Wherever the string "CommentTok" appears in the listing, copy that line.

SUPPLIED DATA ::
▽
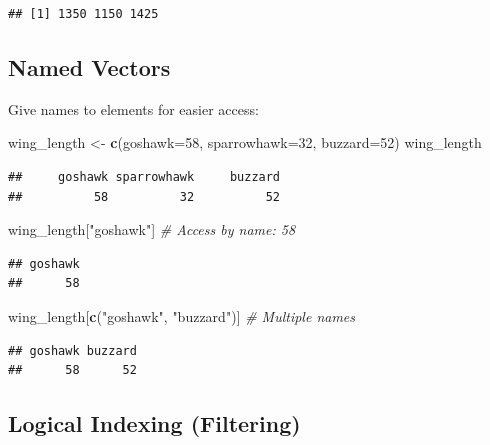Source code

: \documentclass[
]{article}
\newenvironment{Shaded}{\begin{snugshade}}{\end{snugshade}}
\newcommand{\AttributeTok}[1]{\textcolor[rgb]{0.13,0.29,0.53}{#1}}
\newcommand{\CommentTok}[1]{\textcolor[rgb]{0.56,0.35,0.01}{\textit{#1}}}
\newcommand{\DecValTok}[1]{\textcolor[rgb]{0.00,0.00,0.81}{#1}}
\newcommand{\FunctionTok}[1]{\textcolor[rgb]{0.13,0.29,0.53}{\textbf{#1}}}
\newcommand{\NormalTok}[1]{#1}
\newcommand{\OtherTok}[1]{\textcolor[rgb]{0.56,0.35,0.01}{#1}}
\newcommand{\StringTok}[1]{\textcolor[rgb]{0.31,0.60,0.02}{#1}}
\begin{document}
\begin{verbatim}
## [1] 1350 1150 1425
\end{verbatim}

\subsection{Named Vectors}\label{named-vectors}

Give names to elements for easier access:

\begin{Shaded}
\begin{Highlighting}[]
\NormalTok{wing\_length }\OtherTok{\textless{}{-}} \FunctionTok{c}\NormalTok{(}\AttributeTok{goshawk=}\DecValTok{58}\NormalTok{, }\AttributeTok{sparrowhawk=}\DecValTok{32}\NormalTok{, }\AttributeTok{buzzard=}\DecValTok{52}\NormalTok{)}
\NormalTok{wing\_length}
\end{Highlighting}
\end{Shaded}

\begin{verbatim}
##     goshawk sparrowhawk     buzzard 
##          58          32          52
\end{verbatim}

\begin{Shaded}
\begin{Highlighting}[]
\NormalTok{wing\_length[}\StringTok{"goshawk"}\NormalTok{]              }\CommentTok{\# Access by name: 58}
\end{Highlighting}
\end{Shaded}

\begin{verbatim}
## goshawk 
##      58
\end{verbatim}

\begin{Shaded}
\begin{Highlighting}[]
\NormalTok{wing\_length[}\FunctionTok{c}\NormalTok{(}\StringTok{"goshawk"}\NormalTok{, }\StringTok{"buzzard"}\NormalTok{)] }\CommentTok{\# Multiple names}
\end{Highlighting}
\end{Shaded}

\begin{verbatim}
## goshawk buzzard 
##      58      52
\end{verbatim}

\subsection{Logical Indexing
(Filtering)}\label{logical-indexing-filtering}
\end{document}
△
RESPONSE TO THE TASK ::
\newcommand{\CommentTok}[1]{\textcolor[rgb]{0.56,0.35,0.01}{\textit{#1}}}
\NormalTok{wing\_length[}\StringTok{"goshawk"}\NormalTok{]              }\CommentTok{\# Access by name: 58}
\NormalTok{wing\_length[}\FunctionTok{c}\NormalTok{(}\StringTok{"goshawk"}\NormalTok{, }\StringTok{"buzzard"}\NormalTok{)] }\CommentTok{\# Multiple names}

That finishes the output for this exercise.